The murder of a 27-year-old woman by an ex-boyfriend has sparked outrage in Turkey, shining a light on the country’s shockingly high femicide rate and government efforts to roll back legislation designed to protect women from gender-based violence.
The remains of student Pınar Gültekin were discovered in woodland in the Aegean province of Muğla on Tuesday. According to Turkish media, she was beaten and then strangled to death by her former partner, Cemal Metin Avci, who then burned her body in a garbage bin and covered it in concrete. The 32-year-old has been detained on homicide charges.
A vigil for Gültekin and other femicide victims was held in Istanbul’s Beşiktaş neighbourhood and three other cities across the country on Tuesday night. “We are here Pınar, we will hold them accountable,” women chanted while waving purple flags.
Violence against women and so-called “honour” killings are deeply rooted and prevalent issues in Turkey. According to a 2009 study on prevention strategies, 42% of Turkish women aged between 15–60 had suffered some physical or sexual violence by their husbands or partners.
Every year, the problem is getting worse: in 2019, 474 women were murdered, mostly by partners and relatives, the highest rate in a decade in which the numbers have increased year on year. The figures for 2020, affected by coronavirus lockdowns, are expected to be even higher.

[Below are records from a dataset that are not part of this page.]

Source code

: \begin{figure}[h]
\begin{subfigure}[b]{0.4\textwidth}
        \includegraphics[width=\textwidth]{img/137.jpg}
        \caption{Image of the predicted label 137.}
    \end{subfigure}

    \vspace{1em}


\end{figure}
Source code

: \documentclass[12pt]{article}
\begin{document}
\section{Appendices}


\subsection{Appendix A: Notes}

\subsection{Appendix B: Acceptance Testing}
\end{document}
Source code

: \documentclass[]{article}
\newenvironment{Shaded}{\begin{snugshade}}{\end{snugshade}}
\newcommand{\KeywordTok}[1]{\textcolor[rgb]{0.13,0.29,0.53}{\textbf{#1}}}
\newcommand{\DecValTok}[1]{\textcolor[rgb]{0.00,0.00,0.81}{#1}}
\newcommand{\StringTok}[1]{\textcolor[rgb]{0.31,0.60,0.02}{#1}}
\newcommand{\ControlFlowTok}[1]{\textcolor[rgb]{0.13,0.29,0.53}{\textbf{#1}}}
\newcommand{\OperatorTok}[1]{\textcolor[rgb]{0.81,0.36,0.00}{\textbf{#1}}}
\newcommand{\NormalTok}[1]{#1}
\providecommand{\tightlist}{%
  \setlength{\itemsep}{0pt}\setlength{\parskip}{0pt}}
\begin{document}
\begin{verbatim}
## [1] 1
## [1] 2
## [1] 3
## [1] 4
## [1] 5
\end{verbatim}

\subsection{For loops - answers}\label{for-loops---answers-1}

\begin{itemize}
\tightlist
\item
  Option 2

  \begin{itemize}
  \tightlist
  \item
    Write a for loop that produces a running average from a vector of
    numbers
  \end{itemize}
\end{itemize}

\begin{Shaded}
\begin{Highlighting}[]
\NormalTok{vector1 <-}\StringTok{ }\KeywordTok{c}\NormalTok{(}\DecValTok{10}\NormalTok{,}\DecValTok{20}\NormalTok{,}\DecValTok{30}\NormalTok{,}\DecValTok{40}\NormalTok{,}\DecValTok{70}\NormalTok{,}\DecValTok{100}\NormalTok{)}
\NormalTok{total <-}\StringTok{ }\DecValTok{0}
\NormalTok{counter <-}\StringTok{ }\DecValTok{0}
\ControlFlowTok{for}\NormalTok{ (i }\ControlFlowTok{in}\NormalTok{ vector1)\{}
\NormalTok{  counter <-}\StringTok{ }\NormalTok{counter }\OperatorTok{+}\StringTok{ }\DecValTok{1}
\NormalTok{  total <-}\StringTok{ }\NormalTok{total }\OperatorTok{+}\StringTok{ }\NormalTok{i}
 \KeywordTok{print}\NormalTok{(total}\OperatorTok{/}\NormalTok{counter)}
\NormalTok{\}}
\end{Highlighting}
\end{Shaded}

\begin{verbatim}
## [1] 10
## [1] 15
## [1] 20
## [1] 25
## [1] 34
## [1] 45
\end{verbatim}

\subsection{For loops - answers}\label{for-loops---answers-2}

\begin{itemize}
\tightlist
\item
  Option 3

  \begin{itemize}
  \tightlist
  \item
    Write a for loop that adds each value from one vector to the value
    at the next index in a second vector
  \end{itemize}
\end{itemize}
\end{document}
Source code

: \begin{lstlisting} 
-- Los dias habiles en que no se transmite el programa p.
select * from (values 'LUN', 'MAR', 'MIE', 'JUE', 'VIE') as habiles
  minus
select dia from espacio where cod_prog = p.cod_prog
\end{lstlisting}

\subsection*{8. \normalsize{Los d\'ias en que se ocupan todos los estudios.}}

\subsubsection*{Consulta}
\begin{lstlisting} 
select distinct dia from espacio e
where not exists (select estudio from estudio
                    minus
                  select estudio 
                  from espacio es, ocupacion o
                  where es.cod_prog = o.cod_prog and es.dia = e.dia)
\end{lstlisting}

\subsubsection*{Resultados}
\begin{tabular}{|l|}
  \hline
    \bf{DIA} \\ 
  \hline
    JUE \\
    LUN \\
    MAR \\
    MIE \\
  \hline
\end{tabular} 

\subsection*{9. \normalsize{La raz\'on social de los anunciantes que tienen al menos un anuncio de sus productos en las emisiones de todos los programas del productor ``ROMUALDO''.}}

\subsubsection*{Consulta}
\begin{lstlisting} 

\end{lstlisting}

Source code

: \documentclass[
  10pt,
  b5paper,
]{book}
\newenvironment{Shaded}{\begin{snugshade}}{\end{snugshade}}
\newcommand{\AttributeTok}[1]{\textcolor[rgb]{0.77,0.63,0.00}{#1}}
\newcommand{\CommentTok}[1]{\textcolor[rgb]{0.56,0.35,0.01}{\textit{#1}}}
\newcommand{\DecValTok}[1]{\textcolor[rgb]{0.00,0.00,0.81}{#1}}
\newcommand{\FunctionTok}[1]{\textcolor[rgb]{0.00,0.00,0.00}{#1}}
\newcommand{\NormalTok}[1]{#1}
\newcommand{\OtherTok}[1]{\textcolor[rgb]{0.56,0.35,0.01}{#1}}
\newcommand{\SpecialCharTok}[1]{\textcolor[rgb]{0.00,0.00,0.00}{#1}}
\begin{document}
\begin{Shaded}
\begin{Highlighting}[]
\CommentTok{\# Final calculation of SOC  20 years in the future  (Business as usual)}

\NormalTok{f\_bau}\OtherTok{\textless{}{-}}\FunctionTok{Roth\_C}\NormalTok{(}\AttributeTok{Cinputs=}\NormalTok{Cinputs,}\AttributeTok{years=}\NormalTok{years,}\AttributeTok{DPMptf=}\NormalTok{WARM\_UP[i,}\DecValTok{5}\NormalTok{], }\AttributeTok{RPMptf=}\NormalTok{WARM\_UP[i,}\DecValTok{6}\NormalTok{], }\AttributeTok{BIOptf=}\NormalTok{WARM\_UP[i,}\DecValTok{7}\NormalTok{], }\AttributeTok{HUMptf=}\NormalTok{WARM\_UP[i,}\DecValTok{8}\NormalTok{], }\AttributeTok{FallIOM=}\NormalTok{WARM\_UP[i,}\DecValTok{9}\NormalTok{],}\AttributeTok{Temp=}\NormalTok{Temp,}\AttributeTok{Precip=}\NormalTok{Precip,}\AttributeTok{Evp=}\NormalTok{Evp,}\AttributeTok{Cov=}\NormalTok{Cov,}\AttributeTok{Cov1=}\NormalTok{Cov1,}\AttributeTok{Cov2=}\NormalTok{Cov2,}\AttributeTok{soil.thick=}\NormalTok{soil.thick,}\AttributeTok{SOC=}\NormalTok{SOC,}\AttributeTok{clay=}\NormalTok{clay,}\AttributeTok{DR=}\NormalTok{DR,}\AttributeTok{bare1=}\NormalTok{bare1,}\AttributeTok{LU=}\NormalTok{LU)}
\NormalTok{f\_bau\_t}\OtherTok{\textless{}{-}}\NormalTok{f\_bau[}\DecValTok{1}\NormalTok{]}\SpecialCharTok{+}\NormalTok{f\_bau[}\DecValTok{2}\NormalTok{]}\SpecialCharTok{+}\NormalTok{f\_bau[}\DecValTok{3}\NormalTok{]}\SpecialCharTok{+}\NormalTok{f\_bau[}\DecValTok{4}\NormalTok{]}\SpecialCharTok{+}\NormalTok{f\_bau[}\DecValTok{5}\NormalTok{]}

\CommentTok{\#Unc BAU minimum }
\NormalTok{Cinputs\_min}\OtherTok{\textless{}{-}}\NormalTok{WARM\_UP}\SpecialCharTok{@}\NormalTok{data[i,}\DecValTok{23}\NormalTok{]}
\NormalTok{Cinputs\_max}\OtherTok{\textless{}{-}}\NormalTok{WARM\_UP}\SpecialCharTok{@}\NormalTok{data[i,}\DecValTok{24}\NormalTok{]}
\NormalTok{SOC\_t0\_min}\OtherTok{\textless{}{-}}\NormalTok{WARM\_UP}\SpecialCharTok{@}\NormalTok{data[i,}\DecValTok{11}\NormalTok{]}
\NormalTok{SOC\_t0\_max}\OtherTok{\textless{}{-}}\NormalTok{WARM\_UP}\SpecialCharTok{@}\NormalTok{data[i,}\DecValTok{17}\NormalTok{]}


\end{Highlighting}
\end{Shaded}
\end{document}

Data on deaths is compiled from news reports and victims’ families by campaign group We Will Stop Femicide, which began tracking murders of women after the government admitted it did not keep records. Government statistics related to violence against women that do exist are unreliable and often differ from department to department.
“Violence against women is a problem everywhere. In Turkey we have a strong women’s rights movement but we also face a lot of opposition,” said Fidan Ataselim, We Will Stop Femicide’s general secretary. “In the last 20 years society has changed a lot: more women are demanding their right to work and go to university. The more choices we have, the more intense the backlash gets.”
Turkey was the first country to adopt a 2011 Council of Europe convention on gender-based violence and domestic violence, a groundbreaking legal framework designed to protect victims and effectively prosecute offenders, known as the Istanbul Convention.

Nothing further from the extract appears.